[Stored data]
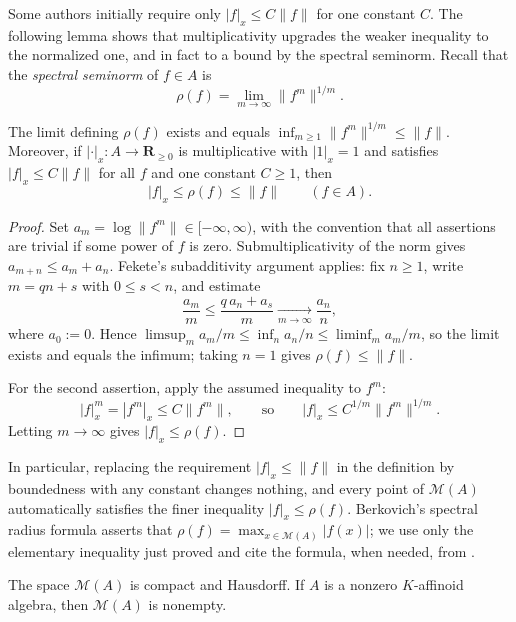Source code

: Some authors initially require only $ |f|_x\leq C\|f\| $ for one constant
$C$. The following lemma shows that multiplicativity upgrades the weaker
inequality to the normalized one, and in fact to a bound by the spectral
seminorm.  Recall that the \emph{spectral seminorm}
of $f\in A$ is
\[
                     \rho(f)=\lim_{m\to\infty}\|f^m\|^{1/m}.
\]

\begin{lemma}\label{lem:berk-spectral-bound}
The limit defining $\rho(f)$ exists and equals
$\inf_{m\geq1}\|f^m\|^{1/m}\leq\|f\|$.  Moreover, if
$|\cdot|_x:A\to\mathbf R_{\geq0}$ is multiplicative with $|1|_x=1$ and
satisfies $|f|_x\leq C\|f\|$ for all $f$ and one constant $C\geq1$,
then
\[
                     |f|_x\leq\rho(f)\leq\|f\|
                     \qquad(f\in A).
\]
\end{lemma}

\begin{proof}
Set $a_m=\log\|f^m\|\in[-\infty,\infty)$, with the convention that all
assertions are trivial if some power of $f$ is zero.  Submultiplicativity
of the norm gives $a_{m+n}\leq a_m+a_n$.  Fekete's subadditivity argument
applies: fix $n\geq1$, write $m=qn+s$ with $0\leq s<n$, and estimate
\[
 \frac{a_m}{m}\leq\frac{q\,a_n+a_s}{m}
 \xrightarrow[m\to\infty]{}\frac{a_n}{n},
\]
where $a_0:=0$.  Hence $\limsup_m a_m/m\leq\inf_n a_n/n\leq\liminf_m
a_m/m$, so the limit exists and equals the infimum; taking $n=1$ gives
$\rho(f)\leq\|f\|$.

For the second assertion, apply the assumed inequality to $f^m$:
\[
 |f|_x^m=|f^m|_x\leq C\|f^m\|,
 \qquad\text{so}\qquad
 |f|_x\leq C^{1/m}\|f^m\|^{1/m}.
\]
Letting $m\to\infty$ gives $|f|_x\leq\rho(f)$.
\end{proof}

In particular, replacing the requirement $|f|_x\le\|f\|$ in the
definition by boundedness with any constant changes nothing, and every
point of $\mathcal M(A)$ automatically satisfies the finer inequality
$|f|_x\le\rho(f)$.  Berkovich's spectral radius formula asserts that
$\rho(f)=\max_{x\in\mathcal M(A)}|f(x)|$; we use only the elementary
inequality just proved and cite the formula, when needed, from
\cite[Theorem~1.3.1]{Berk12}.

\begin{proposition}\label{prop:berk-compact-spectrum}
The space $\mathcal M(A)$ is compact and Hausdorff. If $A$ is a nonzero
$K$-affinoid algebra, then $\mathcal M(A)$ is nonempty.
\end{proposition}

--

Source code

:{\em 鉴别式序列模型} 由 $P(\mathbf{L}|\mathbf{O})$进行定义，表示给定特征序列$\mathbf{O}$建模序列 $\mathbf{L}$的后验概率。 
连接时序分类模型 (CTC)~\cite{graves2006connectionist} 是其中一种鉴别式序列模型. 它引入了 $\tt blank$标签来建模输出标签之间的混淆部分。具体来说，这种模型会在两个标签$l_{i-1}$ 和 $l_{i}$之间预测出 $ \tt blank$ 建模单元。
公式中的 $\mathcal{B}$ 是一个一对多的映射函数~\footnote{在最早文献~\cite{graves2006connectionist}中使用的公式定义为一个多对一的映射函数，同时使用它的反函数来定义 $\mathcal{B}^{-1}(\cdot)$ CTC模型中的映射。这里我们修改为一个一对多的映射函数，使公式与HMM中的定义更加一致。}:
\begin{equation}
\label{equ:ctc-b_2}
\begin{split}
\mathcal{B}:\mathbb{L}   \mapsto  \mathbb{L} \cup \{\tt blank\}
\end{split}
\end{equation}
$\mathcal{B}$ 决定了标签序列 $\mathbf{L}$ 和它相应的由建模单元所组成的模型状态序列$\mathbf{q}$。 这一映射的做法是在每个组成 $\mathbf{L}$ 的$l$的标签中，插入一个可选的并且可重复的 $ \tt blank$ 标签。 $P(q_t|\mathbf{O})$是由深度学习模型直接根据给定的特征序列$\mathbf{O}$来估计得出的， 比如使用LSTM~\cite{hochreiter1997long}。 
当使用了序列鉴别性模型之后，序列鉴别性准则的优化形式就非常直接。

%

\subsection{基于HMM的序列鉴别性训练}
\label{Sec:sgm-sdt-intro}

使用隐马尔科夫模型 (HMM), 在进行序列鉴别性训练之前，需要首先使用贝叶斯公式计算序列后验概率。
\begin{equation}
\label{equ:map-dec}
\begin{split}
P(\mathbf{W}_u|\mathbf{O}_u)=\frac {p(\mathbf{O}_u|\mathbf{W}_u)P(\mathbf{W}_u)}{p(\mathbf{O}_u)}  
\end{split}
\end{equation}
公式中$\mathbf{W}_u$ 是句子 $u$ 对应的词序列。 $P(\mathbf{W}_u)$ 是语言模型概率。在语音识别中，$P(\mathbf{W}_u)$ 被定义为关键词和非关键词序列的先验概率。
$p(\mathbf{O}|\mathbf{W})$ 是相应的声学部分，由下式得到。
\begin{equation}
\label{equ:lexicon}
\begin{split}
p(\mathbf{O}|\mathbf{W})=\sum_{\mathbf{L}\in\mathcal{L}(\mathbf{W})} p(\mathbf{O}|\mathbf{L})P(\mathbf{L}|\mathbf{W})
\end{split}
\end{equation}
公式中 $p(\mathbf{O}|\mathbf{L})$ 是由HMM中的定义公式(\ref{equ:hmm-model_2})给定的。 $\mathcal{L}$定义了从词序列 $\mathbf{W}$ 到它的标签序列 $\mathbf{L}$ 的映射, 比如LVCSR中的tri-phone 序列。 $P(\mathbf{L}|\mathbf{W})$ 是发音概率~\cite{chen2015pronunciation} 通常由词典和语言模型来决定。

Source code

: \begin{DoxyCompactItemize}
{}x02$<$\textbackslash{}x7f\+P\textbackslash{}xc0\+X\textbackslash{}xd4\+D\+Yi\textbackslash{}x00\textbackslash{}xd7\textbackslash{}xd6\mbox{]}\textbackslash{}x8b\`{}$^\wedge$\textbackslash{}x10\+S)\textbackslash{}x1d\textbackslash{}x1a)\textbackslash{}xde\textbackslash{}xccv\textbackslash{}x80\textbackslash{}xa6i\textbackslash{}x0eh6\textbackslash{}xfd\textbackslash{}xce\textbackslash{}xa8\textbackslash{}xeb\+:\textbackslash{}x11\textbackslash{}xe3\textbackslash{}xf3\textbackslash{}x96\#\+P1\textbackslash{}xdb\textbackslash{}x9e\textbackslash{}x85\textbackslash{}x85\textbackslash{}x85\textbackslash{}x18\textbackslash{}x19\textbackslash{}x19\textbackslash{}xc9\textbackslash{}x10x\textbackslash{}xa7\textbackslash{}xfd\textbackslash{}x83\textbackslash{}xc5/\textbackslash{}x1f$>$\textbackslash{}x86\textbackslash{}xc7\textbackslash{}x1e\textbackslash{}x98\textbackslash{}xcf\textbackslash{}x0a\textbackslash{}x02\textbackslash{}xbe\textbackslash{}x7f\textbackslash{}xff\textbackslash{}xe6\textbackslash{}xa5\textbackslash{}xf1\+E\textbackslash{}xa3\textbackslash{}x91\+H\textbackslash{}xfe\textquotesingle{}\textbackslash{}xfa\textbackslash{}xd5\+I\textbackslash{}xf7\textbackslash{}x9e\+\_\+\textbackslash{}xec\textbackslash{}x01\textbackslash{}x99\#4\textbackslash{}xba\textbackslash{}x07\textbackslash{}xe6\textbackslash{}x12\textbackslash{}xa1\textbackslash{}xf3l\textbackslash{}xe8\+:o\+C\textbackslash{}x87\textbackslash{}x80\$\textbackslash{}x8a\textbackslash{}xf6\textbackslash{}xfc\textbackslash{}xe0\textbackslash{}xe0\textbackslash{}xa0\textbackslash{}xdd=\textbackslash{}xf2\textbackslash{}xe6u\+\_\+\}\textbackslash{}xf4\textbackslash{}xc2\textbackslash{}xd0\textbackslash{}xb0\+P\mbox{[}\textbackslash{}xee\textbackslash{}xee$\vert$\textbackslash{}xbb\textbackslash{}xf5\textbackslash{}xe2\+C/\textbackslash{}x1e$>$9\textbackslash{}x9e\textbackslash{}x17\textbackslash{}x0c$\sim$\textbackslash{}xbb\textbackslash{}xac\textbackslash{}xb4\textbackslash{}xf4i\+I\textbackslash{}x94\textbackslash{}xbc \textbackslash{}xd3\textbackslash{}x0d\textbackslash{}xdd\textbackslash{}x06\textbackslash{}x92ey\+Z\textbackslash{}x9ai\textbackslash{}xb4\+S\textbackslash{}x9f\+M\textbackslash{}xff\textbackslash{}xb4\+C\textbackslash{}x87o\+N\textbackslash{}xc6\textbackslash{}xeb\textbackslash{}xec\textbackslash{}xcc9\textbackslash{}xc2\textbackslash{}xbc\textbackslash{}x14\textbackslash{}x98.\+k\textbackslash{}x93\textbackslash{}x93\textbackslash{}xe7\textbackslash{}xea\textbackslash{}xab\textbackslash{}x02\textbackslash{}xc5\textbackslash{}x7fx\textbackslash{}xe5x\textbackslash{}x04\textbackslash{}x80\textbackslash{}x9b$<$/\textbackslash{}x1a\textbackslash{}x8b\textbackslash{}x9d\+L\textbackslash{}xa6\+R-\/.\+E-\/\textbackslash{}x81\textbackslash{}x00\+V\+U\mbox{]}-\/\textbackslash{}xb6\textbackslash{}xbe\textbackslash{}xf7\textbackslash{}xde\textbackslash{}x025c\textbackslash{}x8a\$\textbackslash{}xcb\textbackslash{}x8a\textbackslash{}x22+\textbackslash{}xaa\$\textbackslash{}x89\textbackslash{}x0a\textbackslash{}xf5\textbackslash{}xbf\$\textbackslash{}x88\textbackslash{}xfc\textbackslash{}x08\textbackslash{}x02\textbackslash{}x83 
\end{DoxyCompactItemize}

What the exercise asks:
From the records above, reproduce exactly the lines from the one with "Recall that the" to the one with "The limit defining", both included, and no others.

Answer area:
seminorm.  Recall that the \emph{spectral seminorm}
of $f\in A$ is
\[
                     \rho(f)=\lim_{m\to\infty}\|f^m\|^{1/m}.
\]

\begin{lemma}\label{lem:berk-spectral-bound}
The limit defining $\rho(f)$ exists and equals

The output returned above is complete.